Abstract: Recent descriptive work suggests the type of college education (field or institution) is an important but neglected pathway through which individuals sort into homogeneous marriages. These descriptive studies raise the question of why college graduates are so likely to marry someone within their own institution or field of study. One possible explanation is that individuals match on traits correlated with the choice of education, such as innate ability, tastes or family environment. Another possible explanation is that the choice of college education causally impacts whether and whom one marries, either because of search frictions or preferences for spousal education. The goal of this paper is to sort out these explanations and, by doing so, examine the role of colleges as marriage markets. Using data from Norway to address key identification and measurement challenges, we find that colleges are local marriage markets, mattering greatly for whom one marries, not because of the pre-determined traits of the admitted students but as a direct result of attending a particular institution at a given time.


 Here's a summary from the Becker-Friedman Institute:

College as a Marriage Market, by Larn Kirkebøen, Edwin Leuven, Magne Mogstad

"The context of the authors’ study is Norway’s postsecondary education system. The centralized admission process and the rich nationwide data allow them to observe not only people’s choice of college education (institution and field) and workplace, but also if and who they marry (or cohabit with), and to credibly study effects of college enrollment. The authors find the following:

"The type of postsecondary education is empirically important in explaining whom but not whether one marries. 

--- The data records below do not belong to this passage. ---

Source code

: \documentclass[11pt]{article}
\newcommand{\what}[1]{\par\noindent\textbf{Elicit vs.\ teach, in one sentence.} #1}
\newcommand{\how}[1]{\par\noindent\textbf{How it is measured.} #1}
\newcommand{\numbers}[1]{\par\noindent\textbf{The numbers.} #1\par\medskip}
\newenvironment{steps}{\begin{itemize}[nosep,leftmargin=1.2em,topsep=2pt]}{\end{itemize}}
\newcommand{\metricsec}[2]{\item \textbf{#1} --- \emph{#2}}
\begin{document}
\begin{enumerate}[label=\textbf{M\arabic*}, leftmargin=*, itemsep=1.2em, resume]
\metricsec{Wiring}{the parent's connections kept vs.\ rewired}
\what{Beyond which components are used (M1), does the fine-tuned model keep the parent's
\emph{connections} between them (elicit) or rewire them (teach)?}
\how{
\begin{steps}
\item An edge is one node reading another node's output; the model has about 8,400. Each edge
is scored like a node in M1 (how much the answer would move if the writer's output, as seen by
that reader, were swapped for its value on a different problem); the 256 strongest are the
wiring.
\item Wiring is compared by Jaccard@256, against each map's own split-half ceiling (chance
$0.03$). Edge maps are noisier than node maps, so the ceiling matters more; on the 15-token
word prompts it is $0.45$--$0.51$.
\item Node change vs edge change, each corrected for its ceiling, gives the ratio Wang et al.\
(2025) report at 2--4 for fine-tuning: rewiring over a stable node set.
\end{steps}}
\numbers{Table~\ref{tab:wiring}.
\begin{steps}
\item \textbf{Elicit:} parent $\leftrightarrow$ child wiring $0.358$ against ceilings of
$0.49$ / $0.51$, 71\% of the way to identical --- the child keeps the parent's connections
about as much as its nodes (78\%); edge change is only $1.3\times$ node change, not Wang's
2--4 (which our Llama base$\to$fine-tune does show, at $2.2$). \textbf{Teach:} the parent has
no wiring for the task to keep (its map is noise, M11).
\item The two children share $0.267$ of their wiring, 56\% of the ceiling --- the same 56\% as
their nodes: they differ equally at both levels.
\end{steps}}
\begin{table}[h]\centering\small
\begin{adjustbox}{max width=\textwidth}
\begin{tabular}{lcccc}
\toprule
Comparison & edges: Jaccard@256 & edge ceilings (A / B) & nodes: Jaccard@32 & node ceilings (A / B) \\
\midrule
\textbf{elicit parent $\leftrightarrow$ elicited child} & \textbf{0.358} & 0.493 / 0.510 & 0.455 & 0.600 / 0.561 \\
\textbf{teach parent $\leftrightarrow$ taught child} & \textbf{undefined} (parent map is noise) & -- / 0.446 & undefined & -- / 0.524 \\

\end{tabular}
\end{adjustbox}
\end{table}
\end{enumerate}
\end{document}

"Enrolling in a particular institution makes it much more likely to marry someone from that institution. These effects are especially large if individuals overlapped in college, are sizable even for those who studied a different field and are not driven by geography.

"Enrolling in a particular field increases the chances of marrying someone within the field but only insofar as the individuals attended the same institution. Enrolling in a field makes it no more likely to marry someone from other institutions with the same field. 

The effects of enrollment on educational homogamy (or marriage between people from similar backgrounds) and assortativity vary systematically across fields and institutions, and tend to larger in more selective and higher paying fields and institutions. 

Only a small part of the effect of enrollment on educational homogamy can be attributed to matches within the same workplace.

Lastly, the effects on the probability of marrying someone within their institution and field vary systematically with cohort-to-cohort variation in sex ratios within institutions and fields. This finding is at odds with the assumption in canonical matching models of large and frictionless marriage markets.

Taken together, these findings suggests that colleges are effectively local marriage markets, mattering greatly for the whom one marries, not because of the pre-determined traits of the students that are admitted but as a direct result of attending a particular institution at a given time."